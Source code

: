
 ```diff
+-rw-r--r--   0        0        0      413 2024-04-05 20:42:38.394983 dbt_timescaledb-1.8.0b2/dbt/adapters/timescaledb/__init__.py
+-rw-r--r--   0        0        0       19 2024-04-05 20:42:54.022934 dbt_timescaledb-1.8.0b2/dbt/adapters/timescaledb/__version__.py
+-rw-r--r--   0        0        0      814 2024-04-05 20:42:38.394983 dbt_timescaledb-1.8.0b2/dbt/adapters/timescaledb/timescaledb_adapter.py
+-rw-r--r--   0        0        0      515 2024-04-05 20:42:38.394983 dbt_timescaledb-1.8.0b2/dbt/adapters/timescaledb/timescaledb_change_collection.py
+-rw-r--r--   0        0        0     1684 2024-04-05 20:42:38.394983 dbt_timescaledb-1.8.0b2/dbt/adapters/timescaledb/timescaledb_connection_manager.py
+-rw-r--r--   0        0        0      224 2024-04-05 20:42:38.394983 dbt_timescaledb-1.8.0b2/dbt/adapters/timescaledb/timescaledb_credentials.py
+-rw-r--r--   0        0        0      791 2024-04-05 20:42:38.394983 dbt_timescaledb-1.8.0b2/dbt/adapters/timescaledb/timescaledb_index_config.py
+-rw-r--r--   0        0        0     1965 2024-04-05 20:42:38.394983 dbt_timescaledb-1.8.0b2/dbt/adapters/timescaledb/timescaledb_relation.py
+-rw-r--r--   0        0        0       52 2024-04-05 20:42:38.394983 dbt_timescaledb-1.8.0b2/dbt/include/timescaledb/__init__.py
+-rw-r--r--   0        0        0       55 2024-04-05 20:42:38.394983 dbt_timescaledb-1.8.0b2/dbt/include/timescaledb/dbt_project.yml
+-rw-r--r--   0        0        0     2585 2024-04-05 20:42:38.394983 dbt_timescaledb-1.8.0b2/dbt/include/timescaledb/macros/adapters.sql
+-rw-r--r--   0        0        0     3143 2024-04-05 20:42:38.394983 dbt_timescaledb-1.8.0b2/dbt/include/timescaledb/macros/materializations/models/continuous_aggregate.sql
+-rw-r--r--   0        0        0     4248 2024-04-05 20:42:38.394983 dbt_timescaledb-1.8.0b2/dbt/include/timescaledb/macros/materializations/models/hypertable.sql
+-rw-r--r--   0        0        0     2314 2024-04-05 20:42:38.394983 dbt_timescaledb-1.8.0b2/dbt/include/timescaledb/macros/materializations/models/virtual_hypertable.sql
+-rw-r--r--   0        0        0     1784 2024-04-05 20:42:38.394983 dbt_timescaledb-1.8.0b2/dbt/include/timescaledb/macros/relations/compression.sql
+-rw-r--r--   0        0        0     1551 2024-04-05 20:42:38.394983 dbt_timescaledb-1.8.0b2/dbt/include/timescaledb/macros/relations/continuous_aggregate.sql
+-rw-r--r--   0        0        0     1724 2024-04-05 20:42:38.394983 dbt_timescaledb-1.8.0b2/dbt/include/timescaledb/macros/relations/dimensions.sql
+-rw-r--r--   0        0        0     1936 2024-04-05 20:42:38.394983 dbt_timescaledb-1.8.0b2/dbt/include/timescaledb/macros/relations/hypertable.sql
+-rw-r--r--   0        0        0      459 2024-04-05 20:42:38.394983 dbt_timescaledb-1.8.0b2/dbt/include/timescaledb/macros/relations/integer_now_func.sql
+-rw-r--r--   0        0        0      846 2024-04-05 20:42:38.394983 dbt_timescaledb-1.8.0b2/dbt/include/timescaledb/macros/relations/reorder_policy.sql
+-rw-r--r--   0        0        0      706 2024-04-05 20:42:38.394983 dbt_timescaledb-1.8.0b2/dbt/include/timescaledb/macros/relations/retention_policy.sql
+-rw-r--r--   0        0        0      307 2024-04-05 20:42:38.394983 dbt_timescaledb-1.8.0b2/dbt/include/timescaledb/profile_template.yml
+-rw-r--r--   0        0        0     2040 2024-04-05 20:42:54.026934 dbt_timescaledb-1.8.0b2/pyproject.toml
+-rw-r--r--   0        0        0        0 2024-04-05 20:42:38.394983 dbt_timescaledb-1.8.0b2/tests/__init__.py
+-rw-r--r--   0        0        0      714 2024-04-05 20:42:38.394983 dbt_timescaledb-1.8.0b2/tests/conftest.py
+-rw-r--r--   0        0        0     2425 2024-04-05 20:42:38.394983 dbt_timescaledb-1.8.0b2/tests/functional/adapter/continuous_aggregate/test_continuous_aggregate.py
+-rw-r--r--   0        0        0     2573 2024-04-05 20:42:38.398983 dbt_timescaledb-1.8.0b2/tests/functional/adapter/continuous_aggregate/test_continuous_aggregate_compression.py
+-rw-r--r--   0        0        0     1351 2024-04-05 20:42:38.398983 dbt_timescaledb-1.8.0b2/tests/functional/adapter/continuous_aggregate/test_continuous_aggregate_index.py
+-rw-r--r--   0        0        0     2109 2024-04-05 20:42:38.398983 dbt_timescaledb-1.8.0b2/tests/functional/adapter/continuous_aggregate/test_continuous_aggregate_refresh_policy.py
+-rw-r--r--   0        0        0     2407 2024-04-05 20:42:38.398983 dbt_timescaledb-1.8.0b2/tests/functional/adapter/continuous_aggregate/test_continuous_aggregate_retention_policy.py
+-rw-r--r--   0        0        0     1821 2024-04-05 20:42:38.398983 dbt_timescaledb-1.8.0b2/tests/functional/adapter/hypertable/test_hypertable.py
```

- - - -

The reply should restate the records above in full, character for character.

EXERCISE RESULT:
Source code

:
 ```diff
+-rw-r--r--   0        0        0      413 2024-04-05 20:42:38.394983 dbt_timescaledb-1.8.0b2/dbt/adapters/timescaledb/__init__.py
+-rw-r--r--   0        0        0       19 2024-04-05 20:42:54.022934 dbt_timescaledb-1.8.0b2/dbt/adapters/timescaledb/__version__.py
+-rw-r--r--   0        0        0      814 2024-04-05 20:42:38.394983 dbt_timescaledb-1.8.0b2/dbt/adapters/timescaledb/timescaledb_adapter.py
+-rw-r--r--   0        0        0      515 2024-04-05 20:42:38.394983 dbt_timescaledb-1.8.0b2/dbt/adapters/timescaledb/timescaledb_change_collection.py
+-rw-r--r--   0        0        0     1684 2024-04-05 20:42:38.394983 dbt_timescaledb-1.8.0b2/dbt/adapters/timescaledb/timescaledb_connection_manager.py
+-rw-r--r--   0        0        0      224 2024-04-05 20:42:38.394983 dbt_timescaledb-1.8.0b2/dbt/adapters/timescaledb/timescaledb_credentials.py
+-rw-r--r--   0        0        0      791 2024-04-05 20:42:38.394983 dbt_timescaledb-1.8.0b2/dbt/adapters/timescaledb/timescaledb_index_config.py
+-rw-r--r--   0        0        0     1965 2024-04-05 20:42:38.394983 dbt_timescaledb-1.8.0b2/dbt/adapters/timescaledb/timescaledb_relation.py
+-rw-r--r--   0        0        0       52 2024-04-05 20:42:38.394983 dbt_timescaledb-1.8.0b2/dbt/include/timescaledb/__init__.py
+-rw-r--r--   0        0        0       55 2024-04-05 20:42:38.394983 dbt_timescaledb-1.8.0b2/dbt/include/timescaledb/dbt_project.yml
+-rw-r--r--   0        0        0     2585 2024-04-05 20:42:38.394983 dbt_timescaledb-1.8.0b2/dbt/include/timescaledb/macros/adapters.sql
+-rw-r--r--   0        0        0     3143 2024-04-05 20:42:38.394983 dbt_timescaledb-1.8.0b2/dbt/include/timescaledb/macros/materializations/models/continuous_aggregate.sql
+-rw-r--r--   0        0        0     4248 2024-04-05 20:42:38.394983 dbt_timescaledb-1.8.0b2/dbt/include/timescaledb/macros/materializations/models/hypertable.sql
+-rw-r--r--   0        0        0     2314 2024-04-05 20:42:38.394983 dbt_timescaledb-1.8.0b2/dbt/include/timescaledb/macros/materializations/models/virtual_hypertable.sql
+-rw-r--r--   0        0        0     1784 2024-04-05 20:42:38.394983 dbt_timescaledb-1.8.0b2/dbt/include/timescaledb/macros/relations/compression.sql
+-rw-r--r--   0        0        0     1551 2024-04-05 20:42:38.394983 dbt_timescaledb-1.8.0b2/dbt/include/timescaledb/macros/relations/continuous_aggregate.sql
+-rw-r--r--   0        0        0     1724 2024-04-05 20:42:38.394983 dbt_timescaledb-1.8.0b2/dbt/include/timescaledb/macros/relations/dimensions.sql
+-rw-r--r--   0        0        0     1936 2024-04-05 20:42:38.394983 dbt_timescaledb-1.8.0b2/dbt/include/timescaledb/macros/relations/hypertable.sql
+-rw-r--r--   0        0        0      459 2024-04-05 20:42:38.394983 dbt_timescaledb-1.8.0b2/dbt/include/timescaledb/macros/relations/integer_now_func.sql
+-rw-r--r--   0        0        0      846 2024-04-05 20:42:38.394983 dbt_timescaledb-1.8.0b2/dbt/include/timescaledb/macros/relations/reorder_policy.sql
+-rw-r--r--   0        0        0      706 2024-04-05 20:42:38.394983 dbt_timescaledb-1.8.0b2/dbt/include/timescaledb/macros/relations/retention_policy.sql
+-rw-r--r--   0        0        0      307 2024-04-05 20:42:38.394983 dbt_timescaledb-1.8.0b2/dbt/include/timescaledb/profile_template.yml
+-rw-r--r--   0        0        0     2040 2024-04-05 20:42:54.026934 dbt_timescaledb-1.8.0b2/pyproject.toml
+-rw-r--r--   0        0        0        0 2024-04-05 20:42:38.394983 dbt_timescaledb-1.8.0b2/tests/__init__.py
+-rw-r--r--   0        0        0      714 2024-04-05 20:42:38.394983 dbt_timescaledb-1.8.0b2/tests/conftest.py
+-rw-r--r--   0        0        0     2425 2024-04-05 20:42:38.394983 dbt_timescaledb-1.8.0b2/tests/functional/adapter/continuous_aggregate/test_continuous_aggregate.py
+-rw-r--r--   0        0        0     2573 2024-04-05 20:42:38.398983 dbt_timescaledb-1.8.0b2/tests/functional/adapter/continuous_aggregate/test_continuous_aggregate_compression.py
+-rw-r--r--   0        0        0     1351 2024-04-05 20:42:38.398983 dbt_timescaledb-1.8.0b2/tests/functional/adapter/continuous_aggregate/test_continuous_aggregate_index.py
+-rw-r--r--   0        0        0     2109 2024-04-05 20:42:38.398983 dbt_timescaledb-1.8.0b2/tests/functional/adapter/continuous_aggregate/test_continuous_aggregate_refresh_policy.py
+-rw-r--r--   0        0        0     2407 2024-04-05 20:42:38.398983 dbt_timescaledb-1.8.0b2/tests/functional/adapter/continuous_aggregate/test_continuous_aggregate_retention_policy.py
+-rw-r--r--   0        0        0     1821 2024-04-05 20:42:38.398983 dbt_timescaledb-1.8.0b2/tests/functional/adapter/hypertable/test_hypertable.py
```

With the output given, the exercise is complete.